Tribute to champion of county’s elderly and disabled

County news.
County news.

The elderly and disabled across West Sussex, lost a valiant champion last week, with the death of Charles Boughton-Leigh, less than a month after he had been honoured with an MBE in the Queen’s Birthday Honours List.

Charles, 68, had devoted his adult life to caring and campaigning for the vulnerable across West Sussex and the South East, and was awarded his honour for services to the community within Mid and West Sussex.

“The award was well overdue,” said close friend and fellow rugby fanatic Bob Rodgers.

“Charles has done more than anyone over the past 30 years to improve services and care support for the elderly and disabled.”

Charles and his wife Ann have cared for their twin Downs Syndrome boys, Andrew and James, for the past 41 years, and worked tirelessly to improve the lives of many other disabled and elderly people within West Sussex.

Three decades ago, Charles co-founded the Ferring Country Centre near Worthing, to provide a horse riding centre and meaningful training and work experience for more than 100 people with learning difficulties.

He also Chaired Worthing Mencap, and for 12 years, served as Chief Officer of Age Concern Haywards Heath, and as a Board member of Age Concern South East (now Age UK), and instigated the Saturday Dementia Clubs across the region.

He was also a co-founder of Don’t Cut Us Out, which continues to campaign against the £31m cuts in care support for the vulnerable imposed last year by West Sussex County Council.

It was he who addressed the council in a debate about these controversial cuts in care support last year, and was expected to address the issues again at the next full council meeting in October.

Charles’ other great passion was rugby.
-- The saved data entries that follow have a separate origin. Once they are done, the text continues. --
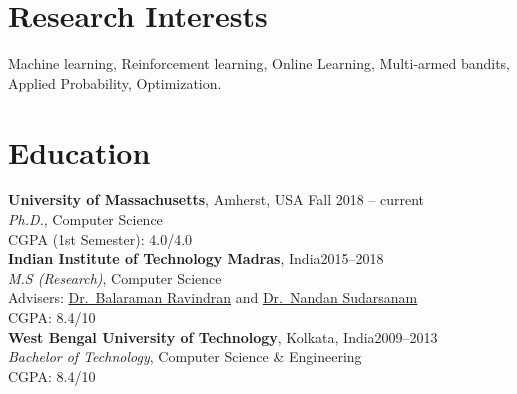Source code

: \documentclass[margin,11pt]{res}
\begin{document}
\begin{resume}

\section{Research Interests}

Machine learning, Reinforcement learning, Online Learning, Multi-armed bandits, Applied Probability, Optimization.

%


\section{Education}
\textbf{University of Massachusetts}, Amherst, USA \hfill Fall 2018 -- current\\
{\sl Ph.D.}, Computer Science \\
CGPA (1st Semester): 4.0/4.0
\\[0.25cm]
\textbf{Indian Institute of Technology Madras}, India\hfill 2015--2018 \\
{\sl M.S (Research)}, Computer Science \\
Advisers: \href{https://www.cse.iitm.ac.in/~ravi/}{Dr.~Balaraman Ravindran} and \href{https://doms.iitm.ac.in/index.php/nandan-s}{Dr.~Nandan Sudarsanam}\\ CGPA: 8.4/10
\\[0.25cm]
\textbf{West Bengal University of Technology}, Kolkata, India\hfill 2009--2013\\
{\sl Bachelor of Technology}, Computer Science \& Engineering\\ CGPA: 8.4/10

\end{resume}
\end{document}
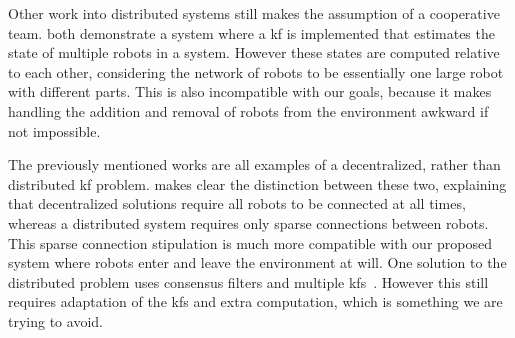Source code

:\documentclass[thesis.tex]{subfile}
\begin{document}
Other work into distributed systems still makes the assumption of a cooperative team. \textcite{Sanderson1997, Roumeliotis2002} both demonstrate a system where a \gls{kf} is implemented that estimates the state of multiple robots in a system. However these states are computed relative to each other, considering the network of robots to be essentially one large robot with different parts. This is also incompatible with our goals, because it makes handling the addition and removal of robots from the environment awkward if not impossible.

The previously mentioned works are all examples of a decentralized, rather than distributed \gls{kf} problem. \textcite{Olfati-Saber2005} makes clear the distinction between these two, explaining that decentralized solutions require all robots to be connected at all times, whereas a distributed system requires only sparse connections between robots. This sparse connection stipulation is much more compatible with our proposed system where robots enter and leave the environment at will. One solution to the distributed problem uses consensus filters and multiple \glspl{kf}~\cite{Olfati-Saber2005}. However this still requires adaptation of the \glspl{kf} and extra computation, which is something we are trying to avoid.
\end{document}
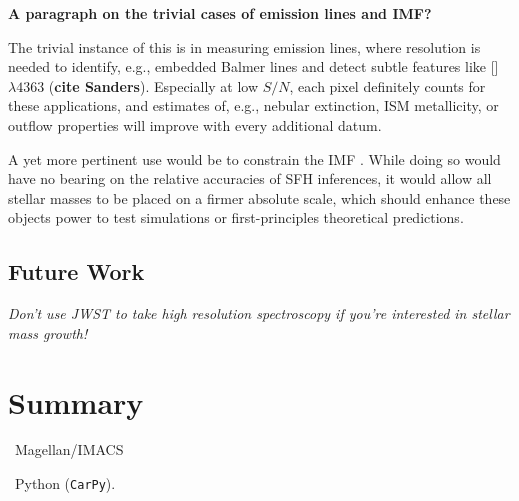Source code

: \documentclass[a4paper,fleqn,usenatbib]{mnras}
\newcommand{\bfr}{\bf\color{red}}
\newcommand{\facilities}{{\it Facilities:}}
\newcommand{\software}{{\it Software:}}
\begin{document}
{\bfr A paragraph on the trivial cases of emission lines and IMF?}

The trivial instance of this is in measuring emission lines, where resolution is needed to 
identify, e.g., embedded Balmer lines and detect subtle features like [] 
$\lambda4363$ ({\bfr cite Sanders}). Especially at low $S/N$, each pixel definitely counts
for these applications, and estimates of, e.g., nebular extinction, ISM metallicity, or outflow
properties will improve with every additional datum.

A yet more pertinent use would be to constrain the IMF \citep{Conroy12}. While doing so 
would have no bearing on the relative accuracies of SFH inferences, it would allow all stellar 
masses to be placed on a firmer absolute scale, which should enhance these objects power to test 
simulations or first-principles theoretical predictions. %
\fi

\subsection{Future Work}
\label{sec:future}

{\it Don't use JWST to take high resolution spectroscopy if you're interested in stellar mass growth!}


\section{Summary}
\label{sec:summary}



\noindent\facilities\ Magellan/IMACS

\noindent\software\ Python (\texttt{CarPy}).%

\end{document}
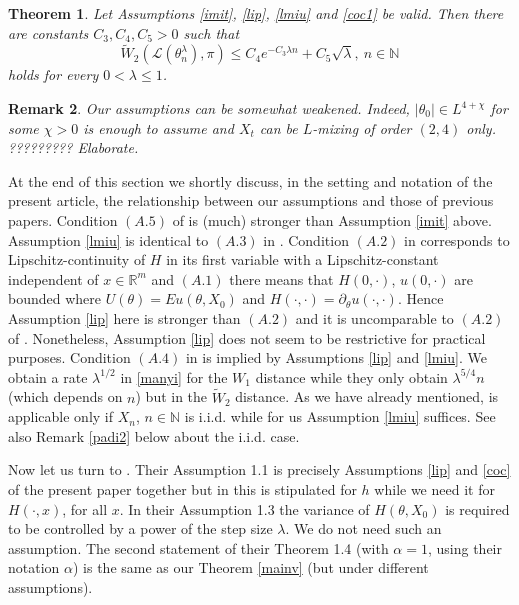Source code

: \documentclass[a4paper,draft]{article}
\newtheorem{theorem}{Theorem}[section]
\newtheorem{remark}[theorem]{Remark}
\begin{document}
\begin{theorem}\label{mainw} Let Assumptions \ref{imit}, \ref{lip}, \ref{lmiu} and \ref{coc1}
be valid. Then there are constants
$C_3,C_4,C_5>0$ such that
\begin{equation}\label{mennyi}
\tilde{W}_2(\mathcal{L}(\theta^{\lambda}_n),\pi)\leq C_4 e^{-C_3\lambda n} +C_5\sqrt{\lambda},\ n\in\mathbb{N}
\end{equation}
holds for every $0<\lambda\leq 1$.
\end{theorem}

\begin{remark}{\rm Our assumptions can be somewhat weakened. Indeed, 
$|\theta_0|\in L^{4+\chi}$ for some $\chi>0$ is enough to assume and $X_t$ can be $L$-mixing of
order $(2,4)$ only. ????????? Elaborate.}
\end{remark}

At the end of this section we shortly discuss, in the setting and notation of the present article, 
the relationship between our assumptions and those of
previous papers. Condition $(A.5)$ of \cite{raginsky} is (much) stronger than Assumption \ref{imit}
above. Assumption \ref{lmiu} is identical to $(A.3)$ in \cite{raginsky}.
Condition $(A.2)$ in \cite{raginsky} corresponds to Lipschitz-continuity of $H$
in its first variable with a Lipschitz-constant independent of $x\in\mathbb{R}^m$ 
and $(A.1)$ there means that $H(0,\cdot)$, $u(0,\cdot)$ are bounded 
where $U(\theta)=Eu(\theta,X_0)$ and $H(\cdot,\cdot)=\partial_{\theta}u(\cdot,\cdot)$. 
Hence Assumption \ref{lip} here is stronger than $(A.2)$ and it is uncomparable to $(A.2)$ of \cite{raginsky}.
Nonetheless, Assumption \ref{lip} does not seem to be restrictive for practical purposes. 
Condition $(A.4)$ in \cite{raginsky} is implied by Assumptions \ref{lip} and \ref{lmiu}.
We obtain a rate $\lambda^{1/2}$ in \eqref{manyi} for the $W_1$
distance while they only obtain $\lambda^{5/4}n$ (which depends on $n$) 
but in the $\tilde{W}_2$ distance. As we have already mentioned, \cite{raginsky} is applicable
only if $X_n$, $n\in\mathbb{N}$ is i.i.d. while for us Assumption \ref{lmiu} suffices. See
also Remark \ref{padi2} below about the i.i.d. case.

Now let us turn to \cite{alex}. Their Assumption 1.1 is precisely Assumptions \ref{lip} and
\ref{coc} of the present paper together but in \cite{alex} this is stipulated for $h$
while we need it for $H(\cdot,x)$, for all $x$. In their Assumption 1.3 the variance of $H(\theta,X_0)$
is required to be controlled by a power of the step size $\lambda$. We do not need
such an assumption. The second statement of their 
Theorem 1.4 (with $\alpha=1$, using their notation $\alpha$) is the same as our Theorem \ref{mainv}
(but under different assumptions).
   
\end{document}
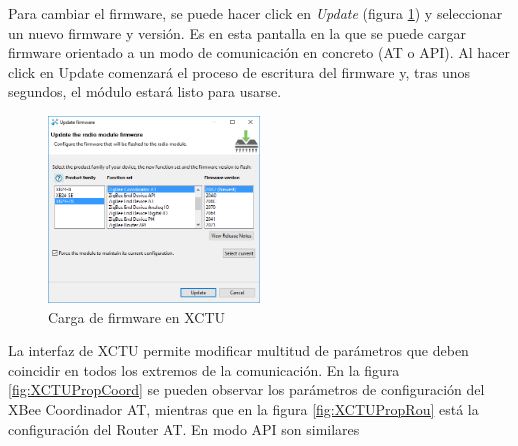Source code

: Para cambiar el firmware, se puede hacer click en \textit{Update} (figura \ref{fig:firmXCTU}) y seleccionar un nuevo firmware y versión. Es en esta pantalla en la que se puede cargar firmware orientado a un modo de comunicación en concreto (AT o API). Al hacer click en Update comenzará el proceso de escritura del firmware y, tras unos segundos, el módulo estará listo para usarse. 

\begin{figure}[h]
\centering
\includegraphics[width=0.5\textwidth]{figuras/firmXCTU.png}
\caption{Carga de firmware en XCTU}
\label{fig:firmXCTU}
\end{figure}

La interfaz de XCTU permite modificar multitud de parámetros que deben coincidir en todos los extremos de la comunicación. En la figura \ref{fig:XCTUPropCoord} se pueden observar los parámetros de configuración del XBee Coordinador AT, mientras que en la figura \ref{fig:XCTUPropRou} está la configuración del Router AT. En modo API son similares

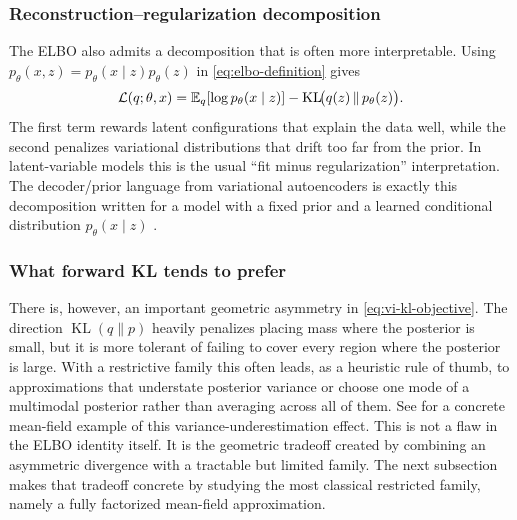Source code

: \subsubsection{Reconstruction--regularization decomposition}

The ELBO also admits a decomposition that is often more interpretable.
Using \(p_\theta(x,z)=p_\theta(x\mid z)p_\theta(z)\) in \eqref{eq:elbo-definition} gives
\begin{equation}
  \mathcal{L}(q;\theta,x)
  =
  \E_q[\log p_\theta(x\mid z)]
  -
  \operatorname{KL}\!\bigl(q(z)\,\|\,p_\theta(z)\bigr).
  \label{eq:elbo-reconstruction-regularization}
\end{equation}
The first term rewards latent configurations that explain the data well, while the second penalizes variational distributions that drift too far from the prior.
In latent-variable models this is the usual ``fit minus regularization'' interpretation.
The decoder/prior language from variational autoencoders is exactly this decomposition written for a model with a fixed prior and a learned conditional distribution \(p_\theta(x\mid z)\) \citep[\S2.2]{kingma_welling_2014_aevb}.

\subsubsection{What forward KL tends to prefer}

There is, however, an important geometric asymmetry in \eqref{eq:vi-kl-objective}.
The direction $\operatorname{KL}(q\|p)$ heavily penalizes placing mass where the posterior is small, but it is more tolerant of failing to cover every region where the posterior is large.
With a restrictive family this often leads, as a heuristic rule of thumb, to approximations that understate posterior variance or choose one mode of a multimodal posterior rather than averaging across all of them.
See \citet[\S2.4 and Fig.~1]{blei_kucukelbir_mcauliffe_2017_vi_review} for a concrete mean-field example of this variance-underestimation effect.
This is not a flaw in the ELBO identity itself.
It is the geometric tradeoff created by combining an asymmetric divergence with a tractable but limited family.
The next subsection makes that tradeoff concrete by studying the most classical restricted family, namely a fully factorized mean-field approximation.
A past President of Worthing Rugby Club, he instigated mini rugby at the Club to encourage junior participation within the sport, and saw the concept grow first nationally, and then worldwide.

In 2004, he was honoured by the Rugby Football Union with an England/Wales match at Twickenham for his voluntary work within the sport.

Charles, who has lived and worked in West Sussex throughout his life, was a firm believer in the right enshrined within EU Law that every citizen, irrespective of age or disability, has a right to a life, and not simply an existence.

After being honoured by the Queen in July, Charles explained: “When our two Downs Syndrome boys were born, there was very little available in the way of care support, but parents worked very hard in partnership with West Sussex County Council to turn this around. The services provided for the disabled and elderly across the County became an example for the rest of the Country, but since the cuts, West Sussex has fallen back to being one of the worst ranked counties in England. I am concerned that much of what we achieved will be lost.”

Charles, who lived with his family in East Preston, is survived by his wife Ann, their four sons, Andrew, James, George and Tom, and two grandchildren, Charlie and Archie.

The funeral service for Charles Boughton-Leigh will be held at mid-day on Monday August 6 at East Preston Church, followed by a wake at Worthing Rugby Club.